Topical clustering of MRD senses based on information retrieval techniques

  • Authors:
  • Jen Nan Chen;Jason S. Chang

  • Affiliations:
  • National Tsing Hua University;National Tsing Hua University

  • Venue:
  • Computational Linguistics - Special issue on word sense disambiguation
  • Year:
  • 1998

Quantified Score

Hi-index 0.00

Visualization

Abstract

This paper describes a heuristic approach capable of automatically clustering senses in a machine-readable dictionary (MRD). Including these clusters in the MRD-based lexical database offers several positive benefits for word sense disambiguation (WSD). First, the clusters can be used as a coarser sense division, so unnecessarily fine sense distinction can be avoided. The clustered entries in the MRD can also be used as materials for supervised training to develop a WSD system. Furthermore, if the algorithm is run on several MRDs, the clusters also provide a means of linking different senses across multiple MRDs to create an integrated lexical database. An implementation of the method for clustering definition sentences in the Longman Dictionary of Contemporary English (LDOCE) is described. To this end, the topical word lists and topical cross-references in the Longman Lexicon of Contemporary English (LLOCE) are used. Nearly half of the senses in the LDOCE can be linked precisely to a relevant LLOCE topic using a simple heuristic.

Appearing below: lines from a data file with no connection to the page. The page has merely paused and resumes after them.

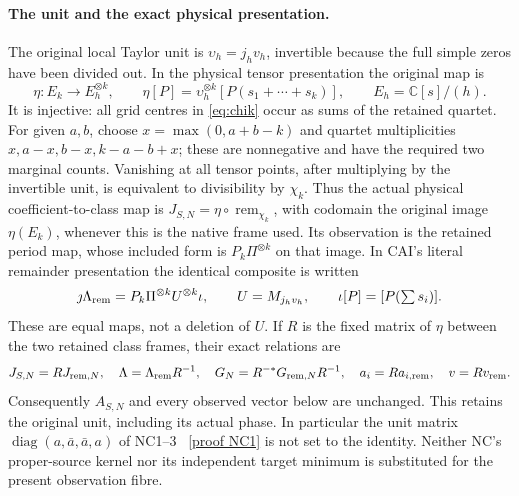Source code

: \documentclass[11pt]{article}
\newcommand{\C}{\mathbb C}
\newcommand{\remm}{\operatorname{rem}}
\begin{document}
\paragraph{The unit and the exact physical presentation.}
The original local Taylor unit is $\upsilon_h=j_hv_h$, invertible
because the full simple zeros have been divided out.  In the physical
tensor presentation the original map is
\[
 \eta:E_k\longrightarrow E_h^{\otimes k},\qquad
 \eta[P]=\upsilon_h^{\otimes k}[P(s_1+\cdots+s_k)],
 \qquad E_h=\C[s]/(h).
\]
It is injective: all grid centres in \eqref{eq:chik} occur as sums of
the retained quartet.  For given $a,b$, choose $x=\max(0,a+b-k)$
and quartet multiplicities $x,a-x,b-x,k-a-b+x$; these are nonnegative
and have the required two marginal counts.  Vanishing at all tensor
points, after multiplying
by the invertible unit, is equivalent to divisibility by $\chi_k$.
Thus the actual physical coefficient-to-class map is
$J_{S,N}=\eta\circ\remm_{\chi_k}$, with codomain the original image
$\eta(E_k)$, whenever this is the native frame used.  Its observation
is the retained period map, whose included form is
$P_k\Pi^{\otimes k}$ on that image.  In CAI's literal remainder
presentation the identical composite is written
\[
 \jmath\Lambda_{\rm rem}
 =P_k\Pi^{\otimes k}U^{\otimes k}\iota,
 \qquad U=M_{j_hv_h},\qquad \iota[P]=[P(\textstyle\sum s_i)].
\]
These are equal maps, not a deletion of $U$.  If $R$ is the fixed
matrix of $\eta$ between the two retained class frames, their exact
relations are
\begin{equation}\label{eq:unitframe}
 J_{S,N}=R J_{{\rm rem},N},\quad
 \Lambda=\Lambda_{\rm rem}R^{-1},\quad
 G_N=R^{-*}G_{{\rm rem},N}R^{-1},\quad
 a_i=R a_{i,\rm rem},\quad v=Rv_{\rm rem}.
\end{equation}
Consequently $A_{S,N}$ and every observed vector below are unchanged.
This retains the original unit, including its actual phase.  In
particular the unit matrix $\operatorname{diag}(a,\bar a,\bar a,a)$
of NC1--3 \cite{NC}%
~\href{https://github.com/KokunoYumeto/zeta-function-research-reader/blob/5992ad50c0f2a06921f1fcaded7b4e38097c0739/workbenches/splitzero-tandem/continuations/20260920-original-kernel-mixed-determinants/providers/ORIGINAL_CONDUCTOR_COPRIMALITY.tex\#L41}{[proof NC1]}%
{} is not set to the identity.  Neither NC's
proper-source kernel nor its independent target minimum is substituted
for the present observation fibre.
\end{document}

With the definitions of senses linked to the same topic viewed as a document, topical clustering of the MRD senses bears a striking resemblance to retrieval of relevant documents for a given query in information retrieval (IR) research. Relatively well-established IR techniques of weighting terms and ranking document relevancy are applied to find the topical clusters that are most relevant to the definition of each MRD sense. Finally, we describe an implemented version of the algorithms for the LDOCE and the LLOCE and assess the performance of the proposed approach in a series of experiments and evaluations.